For most steels, the hardening treatment consists of heating the steel to a temperature just above the upper critical point, soaking or holding for the required length of time, and then cooling it rapidly by plunging the hot steel into oil, water, or brine. Although most steels must be cooled rapidly for hardening, a few may be cooled in still air. Hardening increases the hardness and strength of the steel but makes it less ductile.
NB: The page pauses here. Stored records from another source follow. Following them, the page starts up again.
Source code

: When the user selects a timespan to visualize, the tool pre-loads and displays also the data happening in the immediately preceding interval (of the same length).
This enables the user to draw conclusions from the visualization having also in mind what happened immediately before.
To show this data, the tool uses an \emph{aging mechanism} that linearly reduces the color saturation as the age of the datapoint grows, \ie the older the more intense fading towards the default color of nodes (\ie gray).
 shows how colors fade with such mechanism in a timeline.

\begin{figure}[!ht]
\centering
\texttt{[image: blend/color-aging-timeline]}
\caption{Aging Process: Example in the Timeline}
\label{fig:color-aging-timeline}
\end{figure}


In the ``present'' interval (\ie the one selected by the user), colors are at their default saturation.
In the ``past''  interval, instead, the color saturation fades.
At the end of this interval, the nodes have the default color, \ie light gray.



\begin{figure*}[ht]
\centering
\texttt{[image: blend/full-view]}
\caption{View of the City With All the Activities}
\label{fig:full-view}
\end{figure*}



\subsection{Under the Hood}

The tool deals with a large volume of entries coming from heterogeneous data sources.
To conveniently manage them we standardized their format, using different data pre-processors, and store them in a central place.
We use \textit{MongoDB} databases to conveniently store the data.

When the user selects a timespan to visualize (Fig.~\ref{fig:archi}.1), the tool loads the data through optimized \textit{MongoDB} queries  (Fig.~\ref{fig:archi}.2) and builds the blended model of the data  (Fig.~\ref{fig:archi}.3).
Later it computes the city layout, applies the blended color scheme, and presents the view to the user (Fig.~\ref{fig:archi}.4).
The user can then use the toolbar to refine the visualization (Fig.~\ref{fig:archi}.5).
When hardening carbon steel, it must be cooled to below 1,000 °F in less than 1 second. Should the time required for the temperature to drop to 1,000 °F exceed 1 second, the austenite begins to transform into fine pearlite. This pearlite varies in hardness, but is much harder than the pearlite formed by annealing and much softer than the martensite desired. After the 1,000 °F temperature is reached, the rapid cooling must continue if the final structure is to be all martensite. When alloys are added to steel, the time limit for the temperature drop to 1,000 °F increases above the 1 second limit for carbon steels. Therefore, a slower quenching medium will produce hardness in alloy steels. Because of the high internal stresses in the “as quenched” condition, steel must be tempered just before it becomes cold. The part should be removed from the quenching bath at a temperature of approximately 200 °F, since the temperature range from 200 °F down to room temperature is the cracking range. Hardening temperatures and quenching mediums for the various types of steel are listed in Figure 5-6.
A variety of different shapes and sizes of tongs for handling hot steels is necessary. It should be remembered that cooling of the area contacted by the tongs is retarded and that such areas may not harden, particularly if the steel being treated is very shallow hardening. Small parts may be wired together or quenched in baskets made of wire mesh.
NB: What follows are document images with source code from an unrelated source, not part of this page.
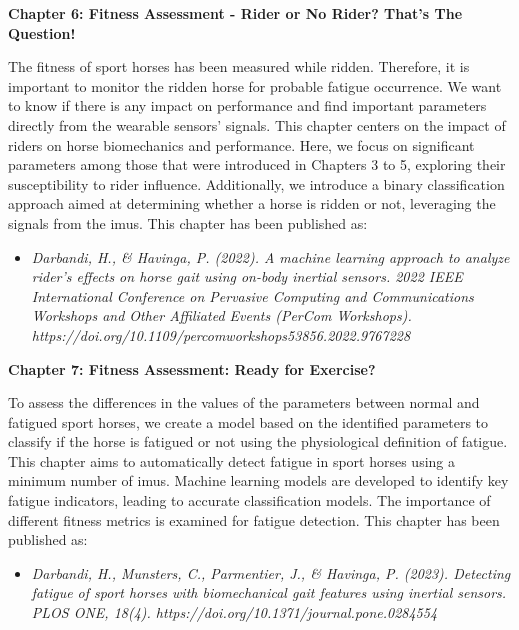 \vspace{.25cm}

\noindent\textbf{Chapter 6: Fitness Assessment - Rider or No Rider? That's The Question!}

\noindent The fitness of sport horses has been measured while ridden. Therefore, it is important to monitor the ridden horse for probable fatigue occurrence. We want to know if there is any impact on performance and find important parameters directly from the wearable sensors' signals. This chapter centers on the impact of riders on horse biomechanics and performance. Here, we focus on significant parameters among those that were introduced in Chapters 3 to 5, exploring their susceptibility to rider influence. Additionally, we introduce a binary classification approach aimed at determining whether a horse is ridden or not, leveraging the signals from the \gls{imu}s. This chapter has been published as:

\noindent\begin{itemize}
\item[]\begin{footnotesize}\textit{Darbandi, H., \& Havinga, P. (2022). A machine learning approach to analyze rider’s effects on horse gait using on-body inertial sensors. 2022 IEEE International Conference on Pervasive Computing and Communications Workshops and Other Affiliated Events (PerCom Workshops). https://doi.org/10.1109/percomworkshops53856.2022.9767228}\end{footnotesize}\end{itemize}

\noindent\textbf{Chapter 7: Fitness Assessment: Ready for Exercise?}

\noindent To assess the differences in the values of the parameters between normal and fatigued sport horses, we create a model based on the identified parameters to classify if the horse is fatigued or not using the physiological definition of fatigue. This chapter aims to automatically detect fatigue in sport horses using a minimum number of \gls{imu}s. Machine learning models are developed to identify key fatigue indicators, leading to accurate classification models. The importance of different fitness metrics is examined for fatigue detection. This chapter has been published as:

\begin{itemize}
\item[]\begin{footnotesize} \textit{
Darbandi, H., Munsters, C., Parmentier, J., \& Havinga, P. (2023). Detecting fatigue of sport horses with biomechanical gait features using inertial sensors. PLOS ONE, 18(4). https://doi.org/10.1371/journal.pone.0284554 }
\end{footnotesize} \end{itemize}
Special quenching jigs and fixtures are frequently used to hold steels during quenching in a manner to restrain distortion.
When selective hardening is desired, portions of the steel may be protected by covering with launder cement or some other insulating material. Selective hardening may be accomplished also by the use of water or oil jets designed to direct quenching medium on the areas to be hardened. This also is accomplished by the induction and flame hardening procedures previously described, particularly on large production jobs.
Shallow hardening steels, such as plain carbon and certain varieties of alloy steels, have such a high critical cooling rate that they must be quenched in brine or water to effect hardening. In general, intricately shaped sections should not be made of shallow hardening steels because of the tendency of these steels to warp and crack during hardening. Such items should be made of deeper hardening steels capable of being hardened by quenching in oil or air.
Tempering reduces the brittleness imparted by hardening and produces definite physical properties within the steel. Tempering always follows, never precedes, the hardening operation. In addition to reducing brittleness, tempering softens the steel.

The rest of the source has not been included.